YOUR ASSIGNMENT:
Write out each record below exactly as it appears, with no pictures.

Saved data entries:
##############################

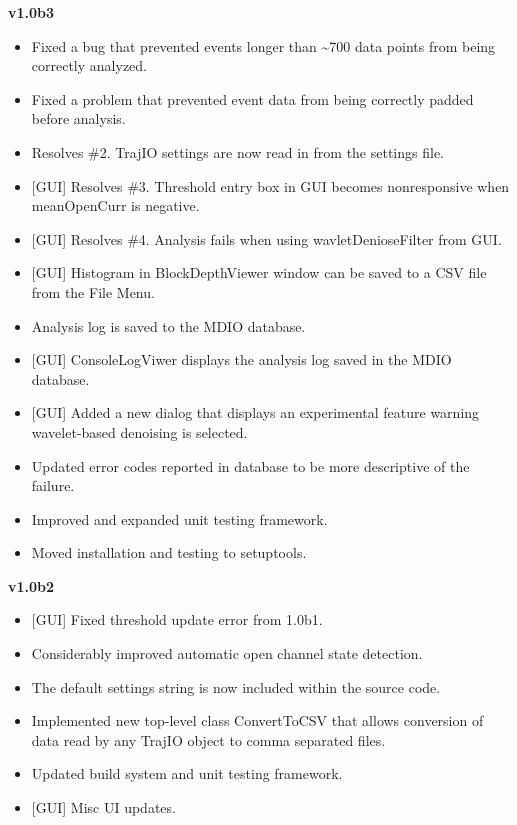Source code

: \documentclass[letterpaper,10pt,english]{sphinxmanual}
\begin{document}
\textbf{v1.0b3}
\begin{itemize}
\item {} 
Fixed a bug that prevented events longer than \textasciitilde{}700 data points from being correctly analyzed.

\item {} 
Fixed a problem that prevented event data from being correctly padded before analysis.

\item {} 
Resolves \#2. TrajIO settings are now read in from the settings file.

\item {} 
{[}GUI{]} Resolves \#3. Threshold entry box in GUI becomes nonresponsive when meanOpenCurr is negative.

\item {} 
{[}GUI{]} Resolves \#4. Analysis fails when using wavletDenioseFilter from GUI.

\item {} 
{[}GUI{]} Histogram in BlockDepthViewer window can be saved to a CSV file from the File Menu.

\item {} 
Analysis log is saved to the MDIO database.

\item {} 
{[}GUI{]} ConsoleLogViwer displays the analysis log saved in the MDIO database.

\item {} 
{[}GUI{]} Added a new dialog that displays an experimental feature warning wavelet-based denoising is selected.

\item {} 
Updated error codes reported in database to be more descriptive of the failure.

\item {} 
Improved and expanded unit testing framework.

\item {} 
Moved installation and testing to setuptools.

\end{itemize}

\textbf{v1.0b2}
\begin{itemize}
\item {} 
{[}GUI{]} Fixed threshold update error from 1.0b1.

\item {} 
Considerably improved automatic open channel state detection.

\item {} 
The default settings string is now included within the source code.

\item {} 
Implemented new top-level class ConvertToCSV that allows conversion of data read by any TrajIO object to comma separated files.

\item {} 
Updated build system and unit testing framework.

\item {} 
{[}GUI{]} Misc UI updates.

\end{itemize}
\end{document}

##############################

ANSWER SECTION:
Source code

: \documentclass[letterpaper,10pt,english]{sphinxmanual}
\begin{document}
\textbf{v1.0b3}
\begin{itemize}
\item {} 
Fixed a bug that prevented events longer than \textasciitilde{}700 data points from being correctly analyzed.

\item {} 
Fixed a problem that prevented event data from being correctly padded before analysis.

\item {} 
Resolves \#2. TrajIO settings are now read in from the settings file.

\item {} 
{[}GUI{]} Resolves \#3. Threshold entry box in GUI becomes nonresponsive when meanOpenCurr is negative.

\item {} 
{[}GUI{]} Resolves \#4. Analysis fails when using wavletDenioseFilter from GUI.

\item {} 
{[}GUI{]} Histogram in BlockDepthViewer window can be saved to a CSV file from the File Menu.

\item {} 
Analysis log is saved to the MDIO database.

\item {} 
{[}GUI{]} ConsoleLogViwer displays the analysis log saved in the MDIO database.

\item {} 
{[}GUI{]} Added a new dialog that displays an experimental feature warning wavelet-based denoising is selected.

\item {} 
Updated error codes reported in database to be more descriptive of the failure.

\item {} 
Improved and expanded unit testing framework.

\item {} 
Moved installation and testing to setuptools.

\end{itemize}

\textbf{v1.0b2}
\begin{itemize}
\item {} 
{[}GUI{]} Fixed threshold update error from 1.0b1.

\item {} 
Considerably improved automatic open channel state detection.

\item {} 
The default settings string is now included within the source code.

\item {} 
Implemented new top-level class ConvertToCSV that allows conversion of data read by any TrajIO object to comma separated files.

\item {} 
Updated build system and unit testing framework.

\item {} 
{[}GUI{]} Misc UI updates.

\end{itemize}
\end{document}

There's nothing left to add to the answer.